> _Assignment_
All of the data is to be set down again without alteration.

Dataset excerpts:
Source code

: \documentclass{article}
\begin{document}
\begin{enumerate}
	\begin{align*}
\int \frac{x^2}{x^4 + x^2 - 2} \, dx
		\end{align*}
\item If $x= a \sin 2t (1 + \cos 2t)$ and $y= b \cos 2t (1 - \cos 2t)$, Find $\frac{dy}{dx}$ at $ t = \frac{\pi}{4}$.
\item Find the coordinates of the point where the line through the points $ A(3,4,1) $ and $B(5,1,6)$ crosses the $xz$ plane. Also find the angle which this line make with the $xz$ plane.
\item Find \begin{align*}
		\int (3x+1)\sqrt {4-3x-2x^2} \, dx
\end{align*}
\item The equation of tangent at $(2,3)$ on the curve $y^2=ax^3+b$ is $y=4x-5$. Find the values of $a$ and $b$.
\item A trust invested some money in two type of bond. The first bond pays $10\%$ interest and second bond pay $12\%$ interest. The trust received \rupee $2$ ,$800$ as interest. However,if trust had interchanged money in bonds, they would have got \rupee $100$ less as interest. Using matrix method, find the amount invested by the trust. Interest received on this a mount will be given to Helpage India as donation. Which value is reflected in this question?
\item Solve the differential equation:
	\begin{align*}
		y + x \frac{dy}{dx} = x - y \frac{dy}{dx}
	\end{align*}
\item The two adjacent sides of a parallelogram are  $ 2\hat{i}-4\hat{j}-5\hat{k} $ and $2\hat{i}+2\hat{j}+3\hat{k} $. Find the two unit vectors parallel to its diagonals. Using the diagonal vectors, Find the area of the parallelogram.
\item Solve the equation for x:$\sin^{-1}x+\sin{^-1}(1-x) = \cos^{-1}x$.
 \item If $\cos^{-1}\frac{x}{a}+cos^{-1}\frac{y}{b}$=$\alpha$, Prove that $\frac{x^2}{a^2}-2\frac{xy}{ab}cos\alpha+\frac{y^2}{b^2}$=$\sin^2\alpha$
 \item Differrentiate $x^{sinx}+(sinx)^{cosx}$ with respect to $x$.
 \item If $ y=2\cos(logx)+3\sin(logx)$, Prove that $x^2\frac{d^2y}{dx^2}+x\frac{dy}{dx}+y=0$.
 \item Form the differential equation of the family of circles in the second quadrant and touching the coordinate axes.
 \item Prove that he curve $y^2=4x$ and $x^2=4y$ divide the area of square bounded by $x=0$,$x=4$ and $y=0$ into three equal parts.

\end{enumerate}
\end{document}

> _Response_
Source code

: \documentclass{article}
\begin{document}
\begin{enumerate}
	\begin{align*}
\int \frac{x^2}{x^4 + x^2 - 2} \, dx
		\end{align*}
\item If $x= a \sin 2t (1 + \cos 2t)$ and $y= b \cos 2t (1 - \cos 2t)$, Find $\frac{dy}{dx}$ at $ t = \frac{\pi}{4}$.
\item Find the coordinates of the point where the line through the points $ A(3,4,1) $ and $B(5,1,6)$ crosses the $xz$ plane. Also find the angle which this line make with the $xz$ plane.
\item Find \begin{align*}
		\int (3x+1)\sqrt {4-3x-2x^2} \, dx
\end{align*}
\item The equation of tangent at $(2,3)$ on the curve $y^2=ax^3+b$ is $y=4x-5$. Find the values of $a$ and $b$.
\item A trust invested some money in two type of bond. The first bond pays $10\%$ interest and second bond pay $12\%$ interest. The trust received \rupee $2$ ,$800$ as interest. However,if trust had interchanged money in bonds, they would have got \rupee $100$ less as interest. Using matrix method, find the amount invested by the trust. Interest received on this a mount will be given to Helpage India as donation. Which value is reflected in this question?
\item Solve the differential equation:
	\begin{align*}
		y + x \frac{dy}{dx} = x - y \frac{dy}{dx}
	\end{align*}
\item The two adjacent sides of a parallelogram are  $ 2\hat{i}-4\hat{j}-5\hat{k} $ and $2\hat{i}+2\hat{j}+3\hat{k} $. Find the two unit vectors parallel to its diagonals. Using the diagonal vectors, Find the area of the parallelogram.
\item Solve the equation for x:$\sin^{-1}x+\sin{^-1}(1-x) = \cos^{-1}x$.
 \item If $\cos^{-1}\frac{x}{a}+cos^{-1}\frac{y}{b}$=$\alpha$, Prove that $\frac{x^2}{a^2}-2\frac{xy}{ab}cos\alpha+\frac{y^2}{b^2}$=$\sin^2\alpha$
 \item Differrentiate $x^{sinx}+(sinx)^{cosx}$ with respect to $x$.
 \item If $ y=2\cos(logx)+3\sin(logx)$, Prove that $x^2\frac{d^2y}{dx^2}+x\frac{dy}{dx}+y=0$.
 \item Form the differential equation of the family of circles in the second quadrant and touching the coordinate axes.
 \item Prove that he curve $y^2=4x$ and $x^2=4y$ divide the area of square bounded by $x=0$,$x=4$ and $y=0$ into three equal parts.

\end{enumerate}
\end{document}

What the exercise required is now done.